Q: Is it normal to compare me to others?

A: Yes, it's a common human tendency to compare ourselves to others. However, it's important to recognize when this habit is becoming harmful and take steps to break free from the comparison trap.

Q: How can I stop comparing myself to others on social media?

A: You can limit your exposure to social media or unfollow accounts that trigger negative comparisons. It's also important to remember that social media often presents an idealized version of people's lives and is not an accurate reflection of reality.

Q: What if I struggle with self-esteem despite my efforts to stop comparing myself to others?

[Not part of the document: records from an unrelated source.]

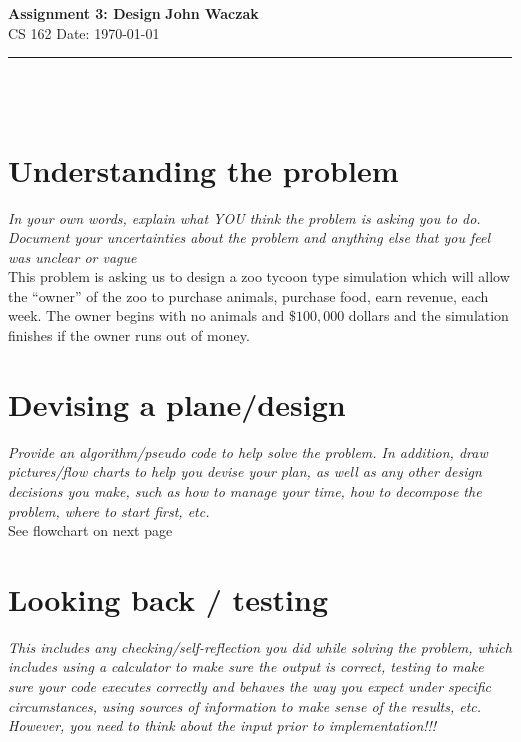 \documentclass[a4paper, 11pt]{article}
\begin{document}
\noindent
\large\textbf{Assignment 3: Design} \hfill \textbf{John Waczak} \\
\normalsize CS 162 \hfill  Date: \today 
\par\noindent\rule{\textwidth}{0.4pt} \\\\



\section*{Understanding the problem}

\textit{In your own words, explain what YOU think the problem is asking you to
  do.  Document your uncertainties about the problem and anything else that you
  feel was unclear or vague}\\

This problem is asking us to design a zoo tycoon type simulation which will
allow the ``owner'' of the zoo to purchase animals, purchase food, earn revenue,
each week. The owner begins with no animals and $\$100,000$ dollars and the
simulation finishes if the owner runs out of money. 

\section*{Devising a plane/design}

\textit{Provide an algorithm/pseudo code to help solve the problem. In addition,
  draw pictures/flow charts to help you devise your plan, as well as any other
  design decisions you make, such as how to manage your time, how to decompose
  the problem, where to start first, etc. }\\ 

See flowchart on next page





\section*{Looking back / testing}

\textit{This includes any checking/self-reflection you did while solving the
  problem, which includes using a calculator to make sure the output is correct,
  testing to make sure your code executes correctly and behaves the way you
  expect under specific circumstances, using sources of information to make
  sense of the results, etc. However, you need to think about the input prior to
  implementation!!!}\\
\vspace{5em}
\end{document}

A: Seeking professional help from a therapist or counselor can be beneficial in developing healthy self-esteem and overcoming negative self-talk.

Books to Read:

  1. "The Six Pillars of Self-Esteem" by Nathaniel Branden - This book is a classic in the field of self-esteem and has helped many people improve their self-esteem and confidence.
  2. "The Gifts of Imperfection" by Brené Brown - Brené Brown is a well-known author and speaker who focuses on topics like shame, vulnerability, and self-acceptance. This book is a great resource for anyone looking to let go of comparisons and embrace their authentic selves.
  3. "Mindset: The New Psychology of Success" by Carol S. Dweck - This book explores the concept of a growth mindset vs. a fixed mindset and how our beliefs about our abilities can impact our self-esteem and success.
  4. "Daring Greatly" by Brené Brown - Another popular book by Brené Brown, "Daring Greatly" focuses on the importance of vulnerability and taking risks in order to live a fulfilling life.

Links for books from https://www.goodreads.com

References:

  1. Neff, K. (2011). Self-compassion: Stop Beating Yourself Up and Leave Insecurity Behind. HarperCollins.
  2. Burns, D. D. (1999). Feeling good: The new mood therapy. New York: Avon Books.
  3. Sood, A. (2016). The Mayo Clinic Guide to Stress-Free Living. Da Capo Lifelong Books.
  4. Tolle, E. (2004). The Power of Now: A Guide to Spiritual Enlightenment. New World Library.
  5. Gilbert, P. (2009). The Compassionate Mind: A New Approach to Life's Challenges. New Harbinger Publications.
  6. Kernis, M. H. (2003). Toward a conceptualization of optimal self-esteem. Psychological Inquiry, 14(1), 1-26.Author.
  7. Judith Belmont (2019). Embrace Your Greatness: Fifty Ways to Build Unshakable Self-Esteem.

Quiz Questions: Who said, "Comparison is the thief of joy."